* Work instruction *
Repeat verbatim, and only, the lines of the data below, beginning at the line that contains "ONNX is ideaal" and stopping after the line that contains "Voor mobiel gebruik kunnen".

(Dataset entries)
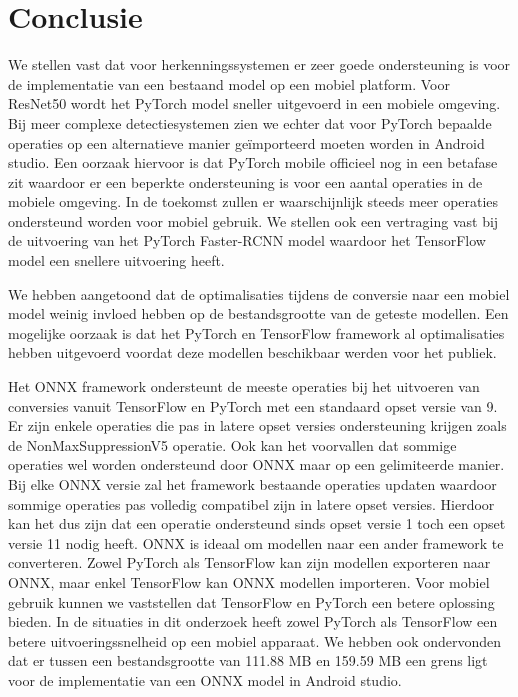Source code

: \section{Conclusie}
We stellen vast dat voor herkenningssystemen er zeer goede ondersteuning is voor de implementatie van een bestaand model op een mobiel platform.
Voor ResNet50 wordt het PyTorch model sneller uitgevoerd in een mobiele omgeving.
Bij meer complexe detectiesystemen zien we echter dat voor PyTorch bepaalde operaties op een alternatieve manier ge\"importeerd moeten worden in Android studio.
Een oorzaak hiervoor is dat PyTorch mobile officieel nog in een betafase zit waardoor er een beperkte ondersteuning is voor een aantal operaties in de mobiele omgeving.
In de toekomst zullen er waarschijnlijk steeds meer operaties ondersteund worden voor mobiel gebruik.
We stellen ook een vertraging vast bij de uitvoering van het PyTorch Faster-RCNN model waardoor het TensorFlow model een snellere uitvoering heeft.

We hebben aangetoond dat de optimalisaties tijdens de conversie naar een mobiel model weinig invloed hebben op de bestandsgrootte van de geteste modellen.
Een mogelijke oorzaak is dat het PyTorch en TensorFlow framework al optimalisaties hebben uitgevoerd voordat deze modellen beschikbaar werden voor het publiek.

Het ONNX framework ondersteunt de meeste operaties bij het uitvoeren van conversies vanuit TensorFlow en PyTorch met een standaard opset versie van 9.
Er zijn enkele operaties die pas in latere opset versies ondersteuning krijgen zoals de NonMaxSuppressionV5 operatie.
Ook kan het voorvallen dat sommige operaties wel worden ondersteund door ONNX maar op een gelimiteerde manier.
Bij elke ONNX versie zal het framework bestaande operaties updaten waardoor sommige operaties pas volledig compatibel zijn in latere opset versies.
Hierdoor kan het dus zijn dat een operatie ondersteund sinds opset versie 1 toch een opset versie 11 nodig heeft.
ONNX is ideaal om modellen naar een ander framework te converteren.
Zowel PyTorch als TensorFlow kan zijn modellen exporteren naar ONNX, maar enkel TensorFlow kan ONNX modellen importeren.
Voor mobiel gebruik kunnen we vaststellen dat TensorFlow en PyTorch een betere oplossing bieden.
In de situaties in dit onderzoek heeft zowel PyTorch als TensorFlow een betere uitvoeringssnelheid op een mobiel apparaat.
We hebben ook ondervonden dat er tussen een bestandsgrootte van 111.88 MB en 159.59 MB een grens ligt voor de implementatie van een ONNX model in Android studio.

* Reply to the exercise *
ONNX is ideaal om modellen naar een ander framework te converteren.
Zowel PyTorch als TensorFlow kan zijn modellen exporteren naar ONNX, maar enkel TensorFlow kan ONNX modellen importeren.
Voor mobiel gebruik kunnen we vaststellen dat TensorFlow en PyTorch een betere oplossing bieden.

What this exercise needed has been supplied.